### Input:
********************
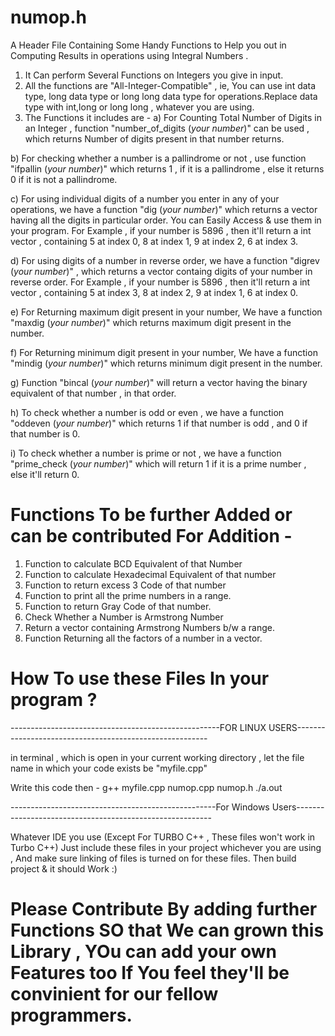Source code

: # numop.h
A Header File Containing Some Handy Functions to Help you out in Computing Results in operations using Integral Numbers .

1. It Can perform Several Functions on Integers you give in input.
2. All the functions are "All-Integer-Compatible" , ie, You can use int data type, long data type or long long data type for      operations.Replace data type with int,long or long long , whatever you are using.
3. The Functions it includes are - 
a) For Counting Total Number of Digits in an Integer , function "number_of_digits<data type> (*your number*)" can be used , which returns Number of digits present in that number returns.

b) For checking whether a number is a pallindrome or not , use function "ifpallin<data type> (*your number*)" which returns 1 , if it is a pallindrome , else it returns 0 if it is not a pallindrome.

c) For using individual digits of a number you enter in any of your operations, we have a function "dig<data type> (*your number*)" which returns a vector having all the digits in particular order. You can Easily Access & use them in your program.
       For Example , if your number is 5896 , then it'll return a int vector , containing 5 at index 0, 8 at index 1, 9 at            index 2, 6 at index 3.

d) For using digits of a number in reverse order, we have a function "digrev<data type> (*your number*)" , which returns a vector containg digits of your number in reverse order.
       For Example , if your number is 5896 , then it'll return a int vector , containing 5 at index 3, 8 at index 2, 9 at            index 1, 6 at index 0.

e) For Returning maximum digit present in your number, We have a function "maxdig<data type> (*your number*)" which returns maximum digit present in the number.

f) For Returning minimum digit present in your number, We have a function "mindig<data type> (*your number*)" which returns minimum digit present in the number.

g) Function "bincal<data type> (*your number*)" will return a vector having the binary equivalent of that number , in that order. 
    

h) To check whether a number is odd or even , we have a function "oddeven<data type> (*your number*)" which returns 1 if that number is odd , and 0 if that number is 0.

i) To check whether a number is prime or not , we have a function "prime_check<data type> (*your number*)" which will return 1 if it is a prime number , else it'll return 0. 


# Functions To be further Added or can be contributed For Addition -  

1. Function to calculate BCD Equivalent of that Number
2. Function to calculate Hexadecimal Equivalent of that number
3. Function to return excess 3 Code of that number
4. Function to print all the prime numbers in a range.
5. Function to return Gray Code of that number.
6. Check Whether a Number is Armstrong Number
7. Return a vector containing Armstrong Numbers b/w a range.
8. Function Returning all the factors of a number in a vector.


# How To use these Files In your program ?

----------------------------------------------------FOR LINUX USERS--------------------------------------------------------

in terminal , which is open in your current working directory , let the file name in which your code exists be "myfile.cpp"

Write this code then - 
g++ myfile.cpp numop.cpp numop.h
./a.out


---------------------------------------------------For Windows Users---------------------------------------------------------

Whatever IDE you use (Except For TURBO C++ , These files won't work in Turbo C++)
Just include these files in your project whichever you are using ,
And make sure linking of files is turned on for these files. 
Then build project & it should Work :)




# Please Contribute By adding further Functions SO that We can grown this Library , YOu can add your own Features too If You feel they'll be convinient for our fellow programmers.
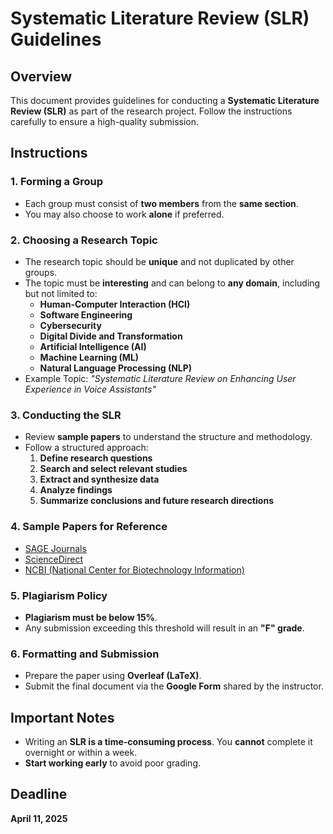 # Systematic Literature Review (SLR) Guidelines

## Overview
This document provides guidelines for conducting a **Systematic Literature Review (SLR)** as part of the research project. Follow the instructions carefully to ensure a high-quality submission.

## Instructions

### 1. Forming a Group
- Each group must consist of **two members** from the **same section**.
- You may also choose to work **alone** if preferred.

### 2. Choosing a Research Topic
- The research topic should be **unique** and not duplicated by other groups.
- The topic must be **interesting** and can belong to **any domain**, including but not limited to:
  - **Human-Computer Interaction (HCI)**
  - **Software Engineering**
  - **Cybersecurity**
  - **Digital Divide and Transformation**
  - **Artificial Intelligence (AI)**
  - **Machine Learning (ML)**
  - **Natural Language Processing (NLP)**
- Example Topic: *"Systematic Literature Review on Enhancing User Experience in Voice Assistants"*

### 3. Conducting the SLR
- Review **sample papers** to understand the structure and methodology.
- Follow a structured approach:
  1. **Define research questions**
  2. **Search and select relevant studies**
  3. **Extract and synthesize data**
  4. **Analyze findings**
  5. **Summarize conclusions and future research directions**

### 4. Sample Papers for Reference
- [SAGE Journals](https://journals.sagepub.com/doi/10.1177/21582440231172741?fbclid=IwAR33jefG8mHV0yJXxZG5Y7mse6G_fbGLBkIEPtSVXK-MzO_85kmvgpAHksg#.ZGULauqCGIU.facebook)
- [ScienceDirect](https://www.sciencedirect.com/science/article/pii/S2405844023077320)
- [NCBI (National Center for Biotechnology Information)](https://www.ncbi.nlm.nih.gov/pmc/articles/PMC8545030/)

### 5. Plagiarism Policy
- **Plagiarism must be below 15%**.
- Any submission exceeding this threshold will result in an **"F" grade**.

### 6. Formatting and Submission
- Prepare the paper using **Overleaf (LaTeX)**.
- Submit the final document via the **Google Form** shared by the instructor.

## Important Notes
- Writing an **SLR is a time-consuming process**. You **cannot** complete it overnight or within a week.
- **Start working early** to avoid poor grading.

## Deadline
**April 11, 2025**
********************
### About this exercise:
Give an exact copy of the data, and omit any pictures it holds.

### Answer section:
Source code

: # numop.h
A Header File Containing Some Handy Functions to Help you out in Computing Results in operations using Integral Numbers .

1. It Can perform Several Functions on Integers you give in input.
2. All the functions are "All-Integer-Compatible" , ie, You can use int data type, long data type or long long data type for      operations.Replace data type with int,long or long long , whatever you are using.
3. The Functions it includes are - 
a) For Counting Total Number of Digits in an Integer , function "number_of_digits<data type> (*your number*)" can be used , which returns Number of digits present in that number returns.

b) For checking whether a number is a pallindrome or not , use function "ifpallin<data type> (*your number*)" which returns 1 , if it is a pallindrome , else it returns 0 if it is not a pallindrome.

c) For using individual digits of a number you enter in any of your operations, we have a function "dig<data type> (*your number*)" which returns a vector having all the digits in particular order. You can Easily Access & use them in your program.
       For Example , if your number is 5896 , then it'll return a int vector , containing 5 at index 0, 8 at index 1, 9 at            index 2, 6 at index 3.

d) For using digits of a number in reverse order, we have a function "digrev<data type> (*your number*)" , which returns a vector containg digits of your number in reverse order.
       For Example , if your number is 5896 , then it'll return a int vector , containing 5 at index 3, 8 at index 2, 9 at            index 1, 6 at index 0.

e) For Returning maximum digit present in your number, We have a function "maxdig<data type> (*your number*)" which returns maximum digit present in the number.

f) For Returning minimum digit present in your number, We have a function "mindig<data type> (*your number*)" which returns minimum digit present in the number.

g) Function "bincal<data type> (*your number*)" will return a vector having the binary equivalent of that number , in that order. 
    

h) To check whether a number is odd or even , we have a function "oddeven<data type> (*your number*)" which returns 1 if that number is odd , and 0 if that number is 0.

i) To check whether a number is prime or not , we have a function "prime_check<data type> (*your number*)" which will return 1 if it is a prime number , else it'll return 0. 


# Functions To be further Added or can be contributed For Addition -  

1. Function to calculate BCD Equivalent of that Number
2. Function to calculate Hexadecimal Equivalent of that number
3. Function to return excess 3 Code of that number
4. Function to print all the prime numbers in a range.
5. Function to return Gray Code of that number.
6. Check Whether a Number is Armstrong Number
7. Return a vector containing Armstrong Numbers b/w a range.
8. Function Returning all the factors of a number in a vector.


# How To use these Files In your program ?

----------------------------------------------------FOR LINUX USERS--------------------------------------------------------

in terminal , which is open in your current working directory , let the file name in which your code exists be "myfile.cpp"

Write this code then - 
g++ myfile.cpp numop.cpp numop.h
./a.out


---------------------------------------------------For Windows Users---------------------------------------------------------

Whatever IDE you use (Except For TURBO C++ , These files won't work in Turbo C++)
Just include these files in your project whichever you are using ,
And make sure linking of files is turned on for these files. 
Then build project & it should Work :)




# Please Contribute By adding further Functions SO that We can grown this Library , YOu can add your own Features too If You feel they'll be convinient for our fellow programmers.
 # Systematic Literature Review (SLR) Guidelines

## Overview
This document provides guidelines for conducting a **Systematic Literature Review (SLR)** as part of the research project. Follow the instructions carefully to ensure a high-quality submission.

## Instructions

### 1. Forming a Group
- Each group must consist of **two members** from the **same section**.
- You may also choose to work **alone** if preferred.

### 2. Choosing a Research Topic
- The research topic should be **unique** and not duplicated by other groups.
- The topic must be **interesting** and can belong to **any domain**, including but not limited to:
  - **Human-Computer Interaction (HCI)**
  - **Software Engineering**
  - **Cybersecurity**
  - **Digital Divide and Transformation**
  - **Artificial Intelligence (AI)**
  - **Machine Learning (ML)**
  - **Natural Language Processing (NLP)**
- Example Topic: *"Systematic Literature Review on Enhancing User Experience in Voice Assistants"*

### 3. Conducting the SLR
- Review **sample papers** to understand the structure and methodology.
- Follow a structured approach:
  1. **Define research questions**
  2. **Search and select relevant studies**
  3. **Extract and synthesize data**
  4. **Analyze findings**
  5. **Summarize conclusions and future research directions**

### 4. Sample Papers for Reference
- [SAGE Journals](https://journals.sagepub.com/doi/10.1177/21582440231172741?fbclid=IwAR33jefG8mHV0yJXxZG5Y7mse6G_fbGLBkIEPtSVXK-MzO_85kmvgpAHksg#.ZGULauqCGIU.facebook)
- [ScienceDirect](https://www.sciencedirect.com/science/article/pii/S2405844023077320)
- [NCBI (National Center for Biotechnology Information)](https://www.ncbi.nlm.nih.gov/pmc/articles/PMC8545030/)

### 5. Plagiarism Policy
- **Plagiarism must be below 15%**.
- Any submission exceeding this threshold will result in an **"F" grade**.

### 6. Formatting and Submission
- Prepare the paper using **Overleaf (LaTeX)**.
- Submit the final document via the **Google Form** shared by the instructor.

## Important Notes
- Writing an **SLR is a time-consuming process**. You **cannot** complete it overnight or within a week.
- **Start working early** to avoid poor grading.

## Deadline
**April 11, 2025**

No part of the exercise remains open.